--- START ---
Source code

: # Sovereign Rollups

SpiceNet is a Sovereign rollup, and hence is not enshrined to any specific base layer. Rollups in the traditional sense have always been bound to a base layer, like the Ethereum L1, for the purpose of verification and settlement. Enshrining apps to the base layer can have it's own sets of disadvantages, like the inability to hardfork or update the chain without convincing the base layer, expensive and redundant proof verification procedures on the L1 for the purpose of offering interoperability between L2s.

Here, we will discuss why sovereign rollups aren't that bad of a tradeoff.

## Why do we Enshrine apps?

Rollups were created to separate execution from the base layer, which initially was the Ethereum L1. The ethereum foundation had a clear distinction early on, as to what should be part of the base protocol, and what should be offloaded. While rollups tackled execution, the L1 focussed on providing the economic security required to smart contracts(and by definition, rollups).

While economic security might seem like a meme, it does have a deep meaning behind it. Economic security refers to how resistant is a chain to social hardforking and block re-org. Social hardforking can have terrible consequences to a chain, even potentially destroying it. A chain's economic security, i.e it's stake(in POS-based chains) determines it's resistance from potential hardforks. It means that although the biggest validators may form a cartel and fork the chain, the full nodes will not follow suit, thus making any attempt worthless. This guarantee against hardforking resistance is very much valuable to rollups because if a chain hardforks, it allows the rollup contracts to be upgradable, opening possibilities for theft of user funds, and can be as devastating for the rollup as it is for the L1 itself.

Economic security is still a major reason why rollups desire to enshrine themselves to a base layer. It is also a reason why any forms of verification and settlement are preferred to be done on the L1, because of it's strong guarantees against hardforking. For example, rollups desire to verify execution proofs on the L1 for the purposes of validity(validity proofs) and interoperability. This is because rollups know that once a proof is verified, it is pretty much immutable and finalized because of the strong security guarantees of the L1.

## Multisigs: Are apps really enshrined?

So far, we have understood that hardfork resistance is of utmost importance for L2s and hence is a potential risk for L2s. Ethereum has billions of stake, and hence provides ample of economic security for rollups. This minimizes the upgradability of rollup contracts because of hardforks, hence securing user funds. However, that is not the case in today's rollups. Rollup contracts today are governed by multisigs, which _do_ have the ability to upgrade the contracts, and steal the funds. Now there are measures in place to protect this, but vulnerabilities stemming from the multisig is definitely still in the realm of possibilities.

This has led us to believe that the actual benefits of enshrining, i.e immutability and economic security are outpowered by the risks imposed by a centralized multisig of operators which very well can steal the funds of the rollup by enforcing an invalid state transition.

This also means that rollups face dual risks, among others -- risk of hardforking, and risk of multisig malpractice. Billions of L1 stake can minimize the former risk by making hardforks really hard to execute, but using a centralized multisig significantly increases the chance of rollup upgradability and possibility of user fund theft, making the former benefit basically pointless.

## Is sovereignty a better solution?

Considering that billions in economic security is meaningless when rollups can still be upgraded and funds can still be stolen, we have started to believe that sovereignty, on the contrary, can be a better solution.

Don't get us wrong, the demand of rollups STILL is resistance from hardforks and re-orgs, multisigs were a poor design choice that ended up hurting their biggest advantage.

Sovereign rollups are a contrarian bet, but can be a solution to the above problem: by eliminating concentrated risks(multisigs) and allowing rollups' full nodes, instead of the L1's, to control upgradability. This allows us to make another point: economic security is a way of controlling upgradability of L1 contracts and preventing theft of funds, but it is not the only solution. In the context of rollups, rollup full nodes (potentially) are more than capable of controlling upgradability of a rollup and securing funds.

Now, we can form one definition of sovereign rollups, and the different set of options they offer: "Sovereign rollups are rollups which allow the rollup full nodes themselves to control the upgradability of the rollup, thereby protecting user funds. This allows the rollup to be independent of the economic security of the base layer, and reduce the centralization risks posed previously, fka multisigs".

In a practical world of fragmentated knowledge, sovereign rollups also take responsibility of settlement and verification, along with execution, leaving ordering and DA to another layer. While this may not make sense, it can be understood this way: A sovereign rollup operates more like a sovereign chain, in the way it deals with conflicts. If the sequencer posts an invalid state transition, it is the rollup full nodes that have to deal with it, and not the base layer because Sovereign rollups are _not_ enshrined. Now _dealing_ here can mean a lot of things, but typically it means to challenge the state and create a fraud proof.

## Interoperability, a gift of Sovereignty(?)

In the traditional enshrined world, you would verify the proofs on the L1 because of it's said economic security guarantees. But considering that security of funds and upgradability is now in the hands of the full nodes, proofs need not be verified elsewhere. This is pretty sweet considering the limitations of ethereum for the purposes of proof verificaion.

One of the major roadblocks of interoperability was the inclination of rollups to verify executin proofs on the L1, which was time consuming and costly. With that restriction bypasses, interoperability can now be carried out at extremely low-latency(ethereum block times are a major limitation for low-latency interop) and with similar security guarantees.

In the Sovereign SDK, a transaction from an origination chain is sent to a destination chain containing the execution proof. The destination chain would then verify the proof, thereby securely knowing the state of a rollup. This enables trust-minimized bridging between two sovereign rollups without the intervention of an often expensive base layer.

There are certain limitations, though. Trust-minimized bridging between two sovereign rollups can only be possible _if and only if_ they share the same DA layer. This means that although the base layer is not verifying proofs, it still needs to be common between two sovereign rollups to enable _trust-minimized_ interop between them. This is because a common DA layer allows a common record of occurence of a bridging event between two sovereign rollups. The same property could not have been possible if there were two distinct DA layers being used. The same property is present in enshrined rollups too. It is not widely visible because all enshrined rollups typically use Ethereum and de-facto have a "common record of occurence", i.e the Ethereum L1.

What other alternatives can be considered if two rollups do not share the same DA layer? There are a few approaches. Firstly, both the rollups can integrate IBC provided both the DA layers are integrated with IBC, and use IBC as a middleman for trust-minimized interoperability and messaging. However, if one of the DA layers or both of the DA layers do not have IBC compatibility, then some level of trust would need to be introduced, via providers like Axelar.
--- END ---
• HOW TO COMPLETE THIS TASK: Restate the material word for word so that no line differs from the original.

• RESPONSE BOX:
Source code

: # Sovereign Rollups

SpiceNet is a Sovereign rollup, and hence is not enshrined to any specific base layer. Rollups in the traditional sense have always been bound to a base layer, like the Ethereum L1, for the purpose of verification and settlement. Enshrining apps to the base layer can have it's own sets of disadvantages, like the inability to hardfork or update the chain without convincing the base layer, expensive and redundant proof verification procedures on the L1 for the purpose of offering interoperability between L2s.

Here, we will discuss why sovereign rollups aren't that bad of a tradeoff.

## Why do we Enshrine apps?

Rollups were created to separate execution from the base layer, which initially was the Ethereum L1. The ethereum foundation had a clear distinction early on, as to what should be part of the base protocol, and what should be offloaded. While rollups tackled execution, the L1 focussed on providing the economic security required to smart contracts(and by definition, rollups).

While economic security might seem like a meme, it does have a deep meaning behind it. Economic security refers to how resistant is a chain to social hardforking and block re-org. Social hardforking can have terrible consequences to a chain, even potentially destroying it. A chain's economic security, i.e it's stake(in POS-based chains) determines it's resistance from potential hardforks. It means that although the biggest validators may form a cartel and fork the chain, the full nodes will not follow suit, thus making any attempt worthless. This guarantee against hardforking resistance is very much valuable to rollups because if a chain hardforks, it allows the rollup contracts to be upgradable, opening possibilities for theft of user funds, and can be as devastating for the rollup as it is for the L1 itself.

Economic security is still a major reason why rollups desire to enshrine themselves to a base layer. It is also a reason why any forms of verification and settlement are preferred to be done on the L1, because of it's strong guarantees against hardforking. For example, rollups desire to verify execution proofs on the L1 for the purposes of validity(validity proofs) and interoperability. This is because rollups know that once a proof is verified, it is pretty much immutable and finalized because of the strong security guarantees of the L1.

## Multisigs: Are apps really enshrined?

So far, we have understood that hardfork resistance is of utmost importance for L2s and hence is a potential risk for L2s. Ethereum has billions of stake, and hence provides ample of economic security for rollups. This minimizes the upgradability of rollup contracts because of hardforks, hence securing user funds. However, that is not the case in today's rollups. Rollup contracts today are governed by multisigs, which _do_ have the ability to upgrade the contracts, and steal the funds. Now there are measures in place to protect this, but vulnerabilities stemming from the multisig is definitely still in the realm of possibilities.

This has led us to believe that the actual benefits of enshrining, i.e immutability and economic security are outpowered by the risks imposed by a centralized multisig of operators which very well can steal the funds of the rollup by enforcing an invalid state transition.

This also means that rollups face dual risks, among others -- risk of hardforking, and risk of multisig malpractice. Billions of L1 stake can minimize the former risk by making hardforks really hard to execute, but using a centralized multisig significantly increases the chance of rollup upgradability and possibility of user fund theft, making the former benefit basically pointless.

## Is sovereignty a better solution?

Considering that billions in economic security is meaningless when rollups can still be upgraded and funds can still be stolen, we have started to believe that sovereignty, on the contrary, can be a better solution.

Don't get us wrong, the demand of rollups STILL is resistance from hardforks and re-orgs, multisigs were a poor design choice that ended up hurting their biggest advantage.

Sovereign rollups are a contrarian bet, but can be a solution to the above problem: by eliminating concentrated risks(multisigs) and allowing rollups' full nodes, instead of the L1's, to control upgradability. This allows us to make another point: economic security is a way of controlling upgradability of L1 contracts and preventing theft of funds, but it is not the only solution. In the context of rollups, rollup full nodes (potentially) are more than capable of controlling upgradability of a rollup and securing funds.

Now, we can form one definition of sovereign rollups, and the different set of options they offer: "Sovereign rollups are rollups which allow the rollup full nodes themselves to control the upgradability of the rollup, thereby protecting user funds. This allows the rollup to be independent of the economic security of the base layer, and reduce the centralization risks posed previously, fka multisigs".

In a practical world of fragmentated knowledge, sovereign rollups also take responsibility of settlement and verification, along with execution, leaving ordering and DA to another layer. While this may not make sense, it can be understood this way: A sovereign rollup operates more like a sovereign chain, in the way it deals with conflicts. If the sequencer posts an invalid state transition, it is the rollup full nodes that have to deal with it, and not the base layer because Sovereign rollups are _not_ enshrined. Now _dealing_ here can mean a lot of things, but typically it means to challenge the state and create a fraud proof.

## Interoperability, a gift of Sovereignty(?)

In the traditional enshrined world, you would verify the proofs on the L1 because of it's said economic security guarantees. But considering that security of funds and upgradability is now in the hands of the full nodes, proofs need not be verified elsewhere. This is pretty sweet considering the limitations of ethereum for the purposes of proof verificaion.

One of the major roadblocks of interoperability was the inclination of rollups to verify executin proofs on the L1, which was time consuming and costly. With that restriction bypasses, interoperability can now be carried out at extremely low-latency(ethereum block times are a major limitation for low-latency interop) and with similar security guarantees.

In the Sovereign SDK, a transaction from an origination chain is sent to a destination chain containing the execution proof. The destination chain would then verify the proof, thereby securely knowing the state of a rollup. This enables trust-minimized bridging between two sovereign rollups without the intervention of an often expensive base layer.

There are certain limitations, though. Trust-minimized bridging between two sovereign rollups can only be possible _if and only if_ they share the same DA layer. This means that although the base layer is not verifying proofs, it still needs to be common between two sovereign rollups to enable _trust-minimized_ interop between them. This is because a common DA layer allows a common record of occurence of a bridging event between two sovereign rollups. The same property could not have been possible if there were two distinct DA layers being used. The same property is present in enshrined rollups too. It is not widely visible because all enshrined rollups typically use Ethereum and de-facto have a "common record of occurence", i.e the Ethereum L1.

What other alternatives can be considered if two rollups do not share the same DA layer? There are a few approaches. Firstly, both the rollups can integrate IBC provided both the DA layers are integrated with IBC, and use IBC as a middleman for trust-minimized interoperability and messaging. However, if one of the DA layers or both of the DA layers do not have IBC compatibility, then some level of trust would need to be introduced, via providers like Axelar.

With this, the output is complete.